### Your objective
Would you mind restating all of the records word for word, skipping the pictures?

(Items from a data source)
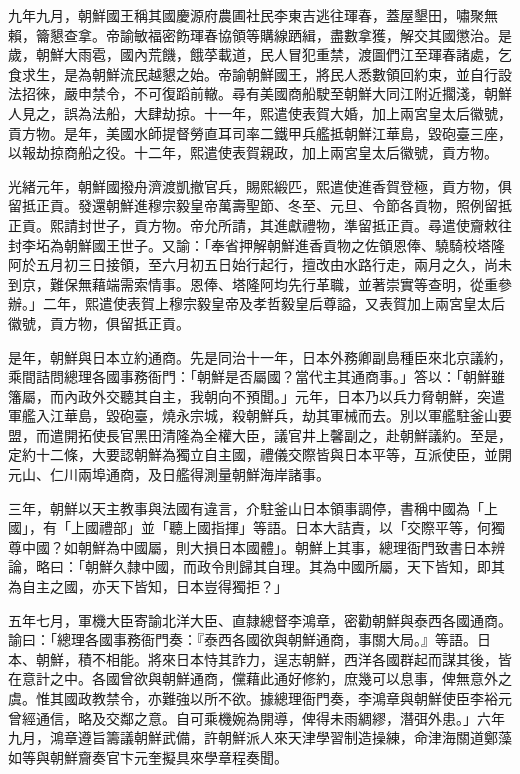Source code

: \begin{pinyinscope}
九年九月，朝鮮國王稱其國慶源府農圃社民李東吉逃往琿春，蓋屋墾田，嘯聚無賴，籥懇查拿。帝諭敏福密飭琿春協領等購線跴緝，盡數拿獲，解交其國懲治。是歲，朝鮮大雨雹，國內荒饑，餓莩載道，民人冒犯重禁，渡圖們江至琿春諸處，乞食求生，是為朝鮮流民越懇之始。帝諭朝鮮國王，將民人悉數領回約束，並自行設法招徠，嚴申禁令，不可復蹈前轍。尋有美國商船駛至朝鮮大同江附近擱淺，朝鮮人見之，誤為法船，大肆劫掠。十一年，熙遣使表賀大婚，加上兩宮皇太后徽號，貢方物。是年，美國水師提督勞直耳司率二鐵甲兵艦抵朝鮮江華島，毀砲臺三座，以報劫掠商船之役。十二年，熙遣使表賀親政，加上兩宮皇太后徽號，貢方物。

光緒元年，朝鮮國撥舟濟渡凱撤官兵，賜熙緞匹，熙遣使進香賀登極，貢方物，俱留抵正貢。發還朝鮮進穆宗毅皇帝萬壽聖節、冬至、元旦、令節各貢物，照例留抵正貢。熙請封世子，貢方物。帝允所請，其進獻禮物，準留抵正貢。尋遣使齎敕往封李坧為朝鮮國王世子。又諭：「奉省押解朝鮮進香貢物之佐領恩俸、驍騎校塔隆阿於五月初三日接領，至六月初五日始行起行，擅改由水路行走，兩月之久，尚未到京，難保無藉端需索情事。恩俸、塔隆阿均先行革職，並著崇實等查明，從重參辦。」二年，熙遣使表賀上穆宗毅皇帝及孝哲毅皇后尊謚，又表賀加上兩宮皇太后徽號，貢方物，俱留抵正貢。

是年，朝鮮與日本立約通商。先是同治十一年，日本外務卿副島種臣來北京議約，乘間詰問總理各國事務衙門：「朝鮮是否屬國？當代主其通商事。」答以：「朝鮮雖籓屬，而內政外交聽其自主，我朝向不預聞。」元年，日本乃以兵力脅朝鮮，突遣軍艦入江華島，毀砲臺，燒永宗城，殺朝鮮兵，劫其軍械而去。別以軍艦駐釜山要盟，而遣開拓使長官黑田清隆為全權大臣，議官井上馨副之，赴朝鮮議約。至是，定約十二條，大要認朝鮮為獨立自主國，禮儀交際皆與日本平等，互派使臣，並開元山、仁川兩埠通商，及日艦得測量朝鮮海岸諸事。

三年，朝鮮以天主教事與法國有違言，介駐釜山日本領事調停，書稱中國為「上國」，有「上國禮部」並「聽上國指揮」等語。日本大詰責，以「交際平等，何獨尊中國？如朝鮮為中國屬，則大損日本國體」。朝鮮上其事，總理衙門致書日本辨論，略曰：「朝鮮久隸中國，而政令則歸其自理。其為中國所屬，天下皆知，即其為自主之國，亦天下皆知，日本豈得獨拒？」

五年七月，軍機大臣寄諭北洋大臣、直隸總督李鴻章，密勸朝鮮與泰西各國通商。諭曰：「總理各國事務衙門奏：『泰西各國欲與朝鮮通商，事關大局。』等語。日本、朝鮮，積不相能。將來日本恃其詐力，逞志朝鮮，西洋各國群起而謀其後，皆在意計之中。各國曾欲與朝鮮通商，儻藉此通好修約，庶幾可以息事，俾無意外之虞。惟其國政教禁令，亦難強以所不欲。據總理衙門奏，李鴻章與朝鮮使臣李裕元曾經通信，略及交鄰之意。自可乘機婉為開導，俾得未雨綢繆，潛弭外患。」六年九月，鴻章遵旨籌議朝鮮武備，許朝鮮派人來天津學習制造操練，命津海關道鄭藻如等與朝鮮齎奏官卞元奎擬具來學章程奏聞。


\end{pinyinscope}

### Solved problem
Source code

: \begin{pinyinscope}
九年九月，朝鮮國王稱其國慶源府農圃社民李東吉逃往琿春，蓋屋墾田，嘯聚無賴，籥懇查拿。帝諭敏福密飭琿春協領等購線跴緝，盡數拿獲，解交其國懲治。是歲，朝鮮大雨雹，國內荒饑，餓莩載道，民人冒犯重禁，渡圖們江至琿春諸處，乞食求生，是為朝鮮流民越懇之始。帝諭朝鮮國王，將民人悉數領回約束，並自行設法招徠，嚴申禁令，不可復蹈前轍。尋有美國商船駛至朝鮮大同江附近擱淺，朝鮮人見之，誤為法船，大肆劫掠。十一年，熙遣使表賀大婚，加上兩宮皇太后徽號，貢方物。是年，美國水師提督勞直耳司率二鐵甲兵艦抵朝鮮江華島，毀砲臺三座，以報劫掠商船之役。十二年，熙遣使表賀親政，加上兩宮皇太后徽號，貢方物。

光緒元年，朝鮮國撥舟濟渡凱撤官兵，賜熙緞匹，熙遣使進香賀登極，貢方物，俱留抵正貢。發還朝鮮進穆宗毅皇帝萬壽聖節、冬至、元旦、令節各貢物，照例留抵正貢。熙請封世子，貢方物。帝允所請，其進獻禮物，準留抵正貢。尋遣使齎敕往封李坧為朝鮮國王世子。又諭：「奉省押解朝鮮進香貢物之佐領恩俸、驍騎校塔隆阿於五月初三日接領，至六月初五日始行起行，擅改由水路行走，兩月之久，尚未到京，難保無藉端需索情事。恩俸、塔隆阿均先行革職，並著崇實等查明，從重參辦。」二年，熙遣使表賀上穆宗毅皇帝及孝哲毅皇后尊謚，又表賀加上兩宮皇太后徽號，貢方物，俱留抵正貢。

是年，朝鮮與日本立約通商。先是同治十一年，日本外務卿副島種臣來北京議約，乘間詰問總理各國事務衙門：「朝鮮是否屬國？當代主其通商事。」答以：「朝鮮雖籓屬，而內政外交聽其自主，我朝向不預聞。」元年，日本乃以兵力脅朝鮮，突遣軍艦入江華島，毀砲臺，燒永宗城，殺朝鮮兵，劫其軍械而去。別以軍艦駐釜山要盟，而遣開拓使長官黑田清隆為全權大臣，議官井上馨副之，赴朝鮮議約。至是，定約十二條，大要認朝鮮為獨立自主國，禮儀交際皆與日本平等，互派使臣，並開元山、仁川兩埠通商，及日艦得測量朝鮮海岸諸事。

三年，朝鮮以天主教事與法國有違言，介駐釜山日本領事調停，書稱中國為「上國」，有「上國禮部」並「聽上國指揮」等語。日本大詰責，以「交際平等，何獨尊中國？如朝鮮為中國屬，則大損日本國體」。朝鮮上其事，總理衙門致書日本辨論，略曰：「朝鮮久隸中國，而政令則歸其自理。其為中國所屬，天下皆知，即其為自主之國，亦天下皆知，日本豈得獨拒？」

五年七月，軍機大臣寄諭北洋大臣、直隸總督李鴻章，密勸朝鮮與泰西各國通商。諭曰：「總理各國事務衙門奏：『泰西各國欲與朝鮮通商，事關大局。』等語。日本、朝鮮，積不相能。將來日本恃其詐力，逞志朝鮮，西洋各國群起而謀其後，皆在意計之中。各國曾欲與朝鮮通商，儻藉此通好修約，庶幾可以息事，俾無意外之虞。惟其國政教禁令，亦難強以所不欲。據總理衙門奏，李鴻章與朝鮮使臣李裕元曾經通信，略及交鄰之意。自可乘機婉為開導，俾得未雨綢繆，潛弭外患。」六年九月，鴻章遵旨籌議朝鮮武備，許朝鮮派人來天津學習制造操練，命津海關道鄭藻如等與朝鮮齎奏官卞元奎擬具來學章程奏聞。


\end{pinyinscope}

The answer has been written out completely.